Oğluna sahip çıksana demiş.
... Kadın hemen o benim oğlum değilki. Ben onu sokakta ağlarken buldum. aldım eve
götürdüm. Yanımda gezdiriyorum. Zaten sık, sık hastalanıyor.Çok sevdiysen
al sen bak. Benim bir kızım var bunun gibi. Bak karşı köşede,teyzesiyle
birlikte dileniyorlar demiş. Bunun üzerine, Müzeyyen teyze, çocuğu alıp
köye getirmiş, Müzeyyen tezyzenin, bir oğlu varmış. Oğlu askerde ,şehit olmuş
Hüsnüyü görünce, evlat hasretini , onunla gidermiş. Kocasıyla birlikte
Sosyal hizmetlere müracaat etmiş. Gerekli işemleri yaptıktan sonra, nüfusuna
geçirmişler. Bu sırada, Hüsnü elinde tepsiyle salona girdi. Tepsiyi
masanın üzerine bıraktı.
... Oooo Hüsnü abi,, bu kurabiyeler ne böyle. şehirdenmi aldırdın.

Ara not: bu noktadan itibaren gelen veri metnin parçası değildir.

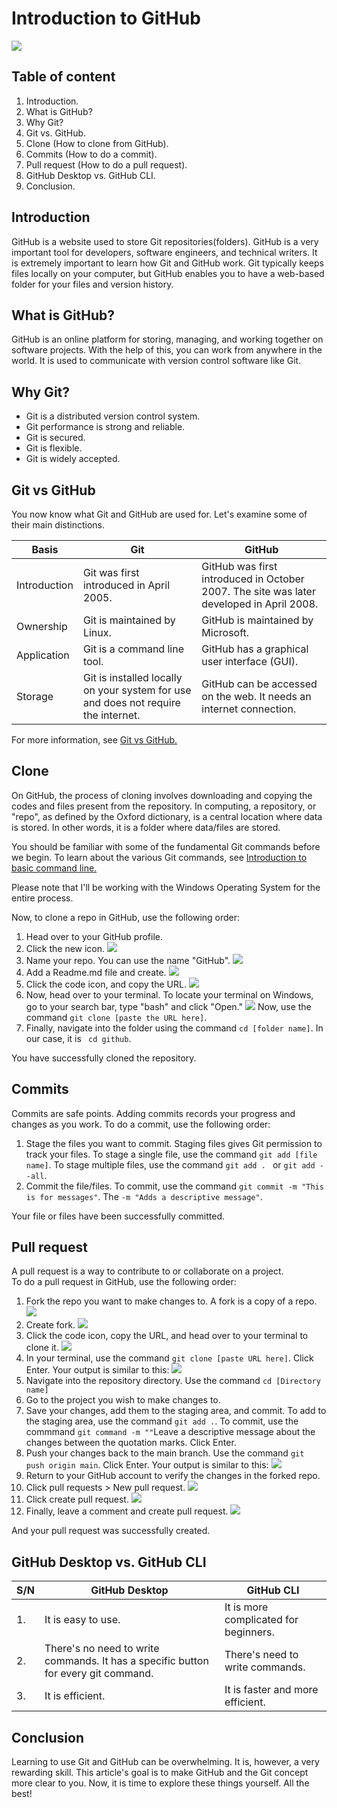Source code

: # Introduction to GitHub

![](https://1000logos.net/wp-content/uploads/2021/05/GitHub-logo.png)

## Table of content
1. Introduction.
2. What is GitHub?
3. Why Git?
4. Git vs. GitHub.
5. Clone (How to clone from GitHub).
6. Commits (How to do a commit).
7. Pull request (How to do a pull request).
8. GitHub Desktop vs. GitHub CLI.
9. Conclusion.

## Introduction

GitHub is a website used to store Git repositories(folders). GitHub is a very important tool for developers, software engineers, and technical writers. It is extremely important to learn how Git and GitHub work. Git typically keeps files locally on your computer, but GitHub enables you to have a web-based folder for your files and version history. 

## What is GitHub?

GitHub is an online platform for storing, managing, and working together on software projects. With the help of this, you can work from anywhere in the world. It is used to communicate with version control software like Git.

## Why Git?

* Git is a distributed version control system. 
* Git performance is strong and reliable.
* Git is secured.
* Git is flexible.
* Git is widely accepted.

## Git vs GitHub

You now know what Git and GitHub are used for. Let's examine some of their main distinctions.

| Basis         | Git                 | GitHub                |
|--------       | -----------         |------------           |
| Introduction | Git was first introduced in April 2005.| GitHub was first introduced in October 2007. The site was later developed in April 2008. |
| Ownership | Git is maintained by Linux. | GitHub is maintained by Microsoft. |
| Application | Git is a command line tool. | GitHub has a graphical user interface (GUI). |
| Storage | Git is installed locally on your system for use and does not require the internet. | GitHub can be accessed on the web. It needs an internet connection. | 

For more information, see [Git vs GitHub.](https://www.interviewbit.com/blog/git-vs-github/?amp=1)



## Clone

On GitHub, the process of cloning involves downloading and copying the codes and files present from the repository.  In computing, a repository, or "repo", as defined by the Oxford dictionary, is a central location where data is stored. In other words, it is a folder where data/files are stored.

You should be familiar with some of the fundamental Git commands before we begin. To learn about the various Git commands, see [Introduction to basic command line.](https://github.com/ezeamaka2/basic-command-line) 

Please note that I'll be working with the Windows Operating System for the entire process.

Now, to clone a repo in GitHub, use the following order:
1. Head over to your GitHub profile.
2. Click the new icon.
![](20221006_233318.png)
3. Name your repo. You can use the name "GitHub".
![](20221006_233504.png)
4. Add a Readme.md file and create.
![](20221006_233642.png)
5. Click the code icon, and copy the URL.
![](20221006_233824.png)
6. Now, head over to your terminal. To locate your terminal on Windows, go to your search bar, type "bash" and click "Open."
![](annotely_image.png)
Now, use the command ``` git clone [paste the URL here] ```.
7. Finally, navigate into the folder using the command ``` cd [folder name] ```. In our case, it is ``` cd github```. 

You have successfully cloned the repository.

## Commits

Commits are safe points. Adding commits records your progress and changes as you work.
To do a commit, use the following order:
1. Stage the files you want to commit. Staging files gives Git permission to track your files. To stage a single file, use the command ``` git add [file name] ```. To stage multiple files, use the command ```git add . ``` or ``` git add --all ```.
2. Commit the file/files. To commit, use the command ``` git commit -m "This is for messages" ```. The ``` -m "Adds a descriptive message" ```. 

Your file or files have been successfully committed.

## Pull request
A pull request is a way to contribute to or collaborate on a project.  
To do a pull request in GitHub, use the following order:
1. Fork the repo you want to make changes to. A fork is a copy of a repo.
![](20221007_224409.png)
2. Create fork.
![](20221007_224618.png)
3. Click the code icon, copy the URL, and head over to your terminal to clone it.
![](20221007_224943.png)
4. In your terminal, use the command ``` git clone [paste URL here] ```. Click Enter.
Your output is similar to this: 
![](pull%204.png)
5. Navigate into the repository directory. Use the command ``` cd [Directory name] ```
6. Go to the project you wish to make changes to.
7. Save your changes, add them to the staging area, and commit. To add to the staging area, use the command ``` git add . ```. To commit, use the commmand ``` git command -m "" ```Leave a descriptive message about the changes between the quotation marks. Click Enter.
8. Push your changes back to the main branch. Use the command ``` git push origin main ```. Click Enter.
Your output is similar to this:
![](pull%205.png)
9. Return to your GitHub account to verify the changes in the forked repo.
10. Click pull requests > New pull request.
![](20221007_225142.png)
11. Click create pull request.
![](20221007_225244.png)
12. Finally, leave a comment and create pull request.
![](20221007_235027.png)


And your pull request was successfully created.

## GitHub Desktop vs. GitHub CLI

| S/N | GitHub Desktop | GitHub CLI |
| --- | -------------- | -----------|
| 1.  | It is easy to use. | It is more complicated for beginners. |
| 2.  | There's no need to write commands. It has a specific button for every git command. | There's need to write commands. |
| 3.  | It is efficient. | It is faster and more efficient. |
## Conclusion
Learning to use Git and GitHub can be overwhelming. It is, however, a very rewarding skill. This article's goal is to make GitHub and the Git concept more clear to you. Now, it is time to explore these things yourself. All the best!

... Yok ,ben yaptım. Müzeyyen anamla birlikte yapardık. Bana her şeyi öğretti.
Çaylarını içerlerken Olena Hüsnü’ye sordu.
... Hüsnü beni beğendinmi? Hüsnü başını öne eğerek güldü.
... Hüsnü abi biraz utangaçtır Olena abla. Beğenmez olurmu. Çok beğendi.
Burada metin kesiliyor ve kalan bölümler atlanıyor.